EXERCISE PROMPT >>
Only a number is expected here: the count of lines in the data that contain "exact".

RECORDED DATA >>

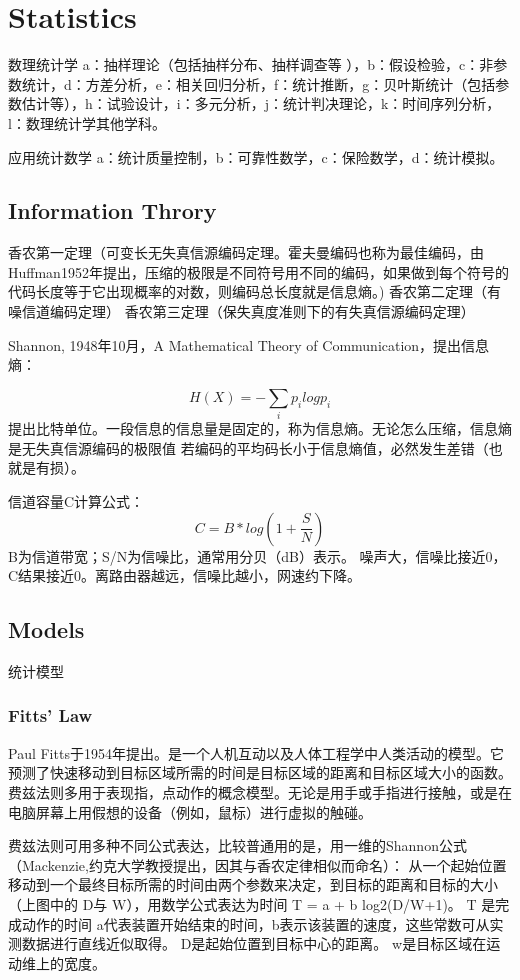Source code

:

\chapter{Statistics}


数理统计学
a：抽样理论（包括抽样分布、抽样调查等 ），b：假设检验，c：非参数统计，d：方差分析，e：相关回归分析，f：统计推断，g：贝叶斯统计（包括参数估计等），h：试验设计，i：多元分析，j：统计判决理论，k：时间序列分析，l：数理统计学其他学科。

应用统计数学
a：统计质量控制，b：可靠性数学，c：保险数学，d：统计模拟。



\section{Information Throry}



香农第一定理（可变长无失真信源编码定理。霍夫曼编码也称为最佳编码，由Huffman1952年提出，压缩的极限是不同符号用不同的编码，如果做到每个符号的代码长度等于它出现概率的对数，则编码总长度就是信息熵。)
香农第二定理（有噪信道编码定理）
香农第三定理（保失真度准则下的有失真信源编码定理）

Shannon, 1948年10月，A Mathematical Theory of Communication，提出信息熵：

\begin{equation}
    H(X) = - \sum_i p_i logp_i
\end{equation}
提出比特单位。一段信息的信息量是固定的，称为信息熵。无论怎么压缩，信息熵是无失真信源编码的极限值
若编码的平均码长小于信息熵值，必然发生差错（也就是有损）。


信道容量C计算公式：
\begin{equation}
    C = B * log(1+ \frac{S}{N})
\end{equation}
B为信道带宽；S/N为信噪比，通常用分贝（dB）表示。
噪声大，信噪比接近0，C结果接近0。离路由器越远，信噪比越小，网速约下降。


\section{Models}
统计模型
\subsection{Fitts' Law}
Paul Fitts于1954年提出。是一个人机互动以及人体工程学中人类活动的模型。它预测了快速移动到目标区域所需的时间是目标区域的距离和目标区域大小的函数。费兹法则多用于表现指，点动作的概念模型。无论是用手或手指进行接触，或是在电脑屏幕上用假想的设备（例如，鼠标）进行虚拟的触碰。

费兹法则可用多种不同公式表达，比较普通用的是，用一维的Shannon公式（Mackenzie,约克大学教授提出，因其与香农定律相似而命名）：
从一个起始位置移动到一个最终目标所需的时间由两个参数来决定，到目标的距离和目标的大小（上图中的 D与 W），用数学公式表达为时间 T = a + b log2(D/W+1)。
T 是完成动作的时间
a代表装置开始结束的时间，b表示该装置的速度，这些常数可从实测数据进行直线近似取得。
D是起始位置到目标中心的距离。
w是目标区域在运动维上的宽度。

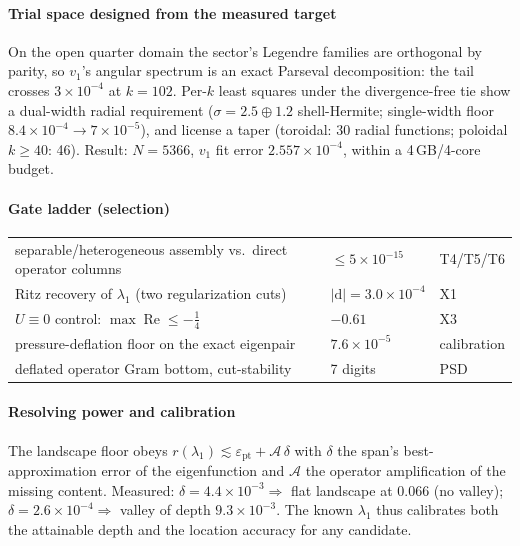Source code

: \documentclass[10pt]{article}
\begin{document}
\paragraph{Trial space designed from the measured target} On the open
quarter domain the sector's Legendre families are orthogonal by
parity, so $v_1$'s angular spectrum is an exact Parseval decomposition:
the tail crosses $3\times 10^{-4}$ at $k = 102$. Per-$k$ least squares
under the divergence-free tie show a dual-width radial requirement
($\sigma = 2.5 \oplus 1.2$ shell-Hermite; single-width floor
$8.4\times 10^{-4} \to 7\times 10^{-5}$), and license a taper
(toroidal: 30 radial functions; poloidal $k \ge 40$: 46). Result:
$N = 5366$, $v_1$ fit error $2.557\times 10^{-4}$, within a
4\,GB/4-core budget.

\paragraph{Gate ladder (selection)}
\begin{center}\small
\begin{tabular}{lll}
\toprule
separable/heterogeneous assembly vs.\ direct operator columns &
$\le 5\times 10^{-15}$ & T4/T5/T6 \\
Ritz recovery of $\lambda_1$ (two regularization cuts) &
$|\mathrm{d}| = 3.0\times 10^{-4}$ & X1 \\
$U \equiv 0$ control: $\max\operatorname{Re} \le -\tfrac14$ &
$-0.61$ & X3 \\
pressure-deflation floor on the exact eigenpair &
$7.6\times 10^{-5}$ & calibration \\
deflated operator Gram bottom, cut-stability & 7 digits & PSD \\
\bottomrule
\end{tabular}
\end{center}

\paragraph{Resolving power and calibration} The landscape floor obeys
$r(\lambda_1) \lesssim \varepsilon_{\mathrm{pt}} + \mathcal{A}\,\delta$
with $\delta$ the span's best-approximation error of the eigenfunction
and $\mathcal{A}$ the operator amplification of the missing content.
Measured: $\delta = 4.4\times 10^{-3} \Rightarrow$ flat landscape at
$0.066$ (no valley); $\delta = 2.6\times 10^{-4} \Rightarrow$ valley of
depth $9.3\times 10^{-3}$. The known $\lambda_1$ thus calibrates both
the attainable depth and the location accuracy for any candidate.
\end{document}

RESULT OF THE EXERCISE >>
2